Читать книгу: «Неполное превращение. Роман», страница 2

Шрифт:

Процесс пищеварения

Сломанные вещи мешают благополучному ходу жизни, но помогают общению. Молниеносное общение дают нам новые технические средства.

– Юра, помоги, довези, машина в ремонте.

– Ты на работе? Подъеду.

– Есть хочу, три заседания в суде. С последнего еду, – желудок Юрия подтвердил правдивость слов громкими звуками.

Они засмеялись. Машина тронулась. Комфортно устроились, разговорились.

– Я тебе скажу, смеяться про кишечник мы так сказать договорились. Разговоры – «дискурсы» создают люди, которым нечем заняться и много свободного времени, находятся в местах лишения свободы, работа у них такая по типу работы вахтёра: сидишь, сторожишь, минут свободных куча.

Юрий солидно кивал в ответ, не сводя глаз с потока машин.

– Часто они работают в свою пользу или для друзей, – продолжал Виктор. – Анатомические особенности работы кишечника мы привыкли воспринимать как противные, особенно, если это всё представить.
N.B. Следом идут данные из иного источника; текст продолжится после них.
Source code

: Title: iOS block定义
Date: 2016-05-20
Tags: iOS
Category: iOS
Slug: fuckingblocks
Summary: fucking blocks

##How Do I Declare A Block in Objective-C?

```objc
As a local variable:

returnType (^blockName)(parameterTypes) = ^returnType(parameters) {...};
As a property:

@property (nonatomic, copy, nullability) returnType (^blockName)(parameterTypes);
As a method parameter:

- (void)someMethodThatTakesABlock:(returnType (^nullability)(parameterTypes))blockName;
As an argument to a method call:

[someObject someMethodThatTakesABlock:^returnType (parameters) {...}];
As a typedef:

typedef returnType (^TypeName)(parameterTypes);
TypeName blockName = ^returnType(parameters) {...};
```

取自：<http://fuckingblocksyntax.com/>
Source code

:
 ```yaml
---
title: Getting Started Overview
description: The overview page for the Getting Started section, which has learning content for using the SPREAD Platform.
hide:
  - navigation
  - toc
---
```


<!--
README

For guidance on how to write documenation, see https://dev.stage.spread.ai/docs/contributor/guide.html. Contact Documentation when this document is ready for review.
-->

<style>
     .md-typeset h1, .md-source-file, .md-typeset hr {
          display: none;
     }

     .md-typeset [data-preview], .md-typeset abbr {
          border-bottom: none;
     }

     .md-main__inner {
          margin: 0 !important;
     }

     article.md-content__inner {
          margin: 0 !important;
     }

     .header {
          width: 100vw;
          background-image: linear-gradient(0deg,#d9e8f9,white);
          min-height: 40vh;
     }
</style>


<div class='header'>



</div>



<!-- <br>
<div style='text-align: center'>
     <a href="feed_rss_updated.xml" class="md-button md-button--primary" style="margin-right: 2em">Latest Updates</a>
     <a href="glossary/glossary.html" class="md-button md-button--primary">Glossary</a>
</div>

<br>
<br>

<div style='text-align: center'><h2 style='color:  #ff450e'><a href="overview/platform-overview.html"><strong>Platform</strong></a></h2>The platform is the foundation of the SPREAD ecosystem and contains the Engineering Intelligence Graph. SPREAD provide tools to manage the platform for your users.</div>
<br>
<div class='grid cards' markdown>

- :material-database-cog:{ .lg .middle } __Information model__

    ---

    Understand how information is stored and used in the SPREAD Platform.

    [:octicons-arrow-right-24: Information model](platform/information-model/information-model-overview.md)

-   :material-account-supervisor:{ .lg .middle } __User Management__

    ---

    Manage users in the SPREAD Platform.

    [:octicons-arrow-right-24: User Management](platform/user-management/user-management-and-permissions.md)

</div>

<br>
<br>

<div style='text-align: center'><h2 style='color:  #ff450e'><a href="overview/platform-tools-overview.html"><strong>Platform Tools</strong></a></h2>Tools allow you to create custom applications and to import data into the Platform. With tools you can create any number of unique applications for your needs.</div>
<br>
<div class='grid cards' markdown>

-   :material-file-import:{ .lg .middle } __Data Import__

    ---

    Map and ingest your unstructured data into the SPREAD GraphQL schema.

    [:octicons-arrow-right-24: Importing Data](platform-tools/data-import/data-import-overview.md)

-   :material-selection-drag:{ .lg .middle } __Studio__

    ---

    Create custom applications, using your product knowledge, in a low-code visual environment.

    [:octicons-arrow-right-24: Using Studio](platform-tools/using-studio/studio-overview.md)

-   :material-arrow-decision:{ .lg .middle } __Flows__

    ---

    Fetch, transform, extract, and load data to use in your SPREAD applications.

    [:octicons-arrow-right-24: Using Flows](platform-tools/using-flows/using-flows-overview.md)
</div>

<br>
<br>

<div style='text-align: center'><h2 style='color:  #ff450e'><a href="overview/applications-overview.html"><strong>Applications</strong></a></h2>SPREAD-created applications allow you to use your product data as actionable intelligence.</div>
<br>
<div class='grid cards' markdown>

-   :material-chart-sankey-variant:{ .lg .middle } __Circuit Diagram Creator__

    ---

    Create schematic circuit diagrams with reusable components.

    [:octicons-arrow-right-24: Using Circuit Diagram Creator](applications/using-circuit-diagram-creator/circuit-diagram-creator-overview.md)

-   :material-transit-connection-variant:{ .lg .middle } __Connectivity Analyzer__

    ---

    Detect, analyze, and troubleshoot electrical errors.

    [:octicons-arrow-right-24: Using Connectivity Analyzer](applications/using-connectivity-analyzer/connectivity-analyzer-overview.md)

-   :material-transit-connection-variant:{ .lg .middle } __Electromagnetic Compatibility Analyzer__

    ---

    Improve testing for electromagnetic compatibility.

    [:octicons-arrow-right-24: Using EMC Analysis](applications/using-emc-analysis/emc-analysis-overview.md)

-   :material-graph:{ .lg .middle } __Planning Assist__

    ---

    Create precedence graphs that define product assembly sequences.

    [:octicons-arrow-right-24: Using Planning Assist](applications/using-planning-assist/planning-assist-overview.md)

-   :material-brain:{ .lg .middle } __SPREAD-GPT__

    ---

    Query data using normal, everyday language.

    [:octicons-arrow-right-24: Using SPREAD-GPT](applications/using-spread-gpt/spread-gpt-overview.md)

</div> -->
Лучше не представлять. Это не то, что весёлые звуки желудка, приятели оба улыбались. – Смешными принято считать и места, где процессы пищеварения завершаются, тут уточнять не будем и так понятно.

– Обоснуй шутку!

– Путешествие от смешного к противному и обратно нас очень веселит. Противно, когда риск пищеварительных инфекций: грязь, зараза, запахи.

– Тараканы.

– Нет, не всем противны тараканы. Пробежки от противно к смешно и обратно.

Подъехали. Юрий на двоих распахнул дверь пиццерии, дружно нырнули в красивый цветной полумрак, с переливами аромата итальянских блюд.

– Творишь что-то? Над чем работаешь?

– Новый рассказ про художницу Монику. Дело было у нас в Новосибирске. Про что знаю, то пишу. А ты?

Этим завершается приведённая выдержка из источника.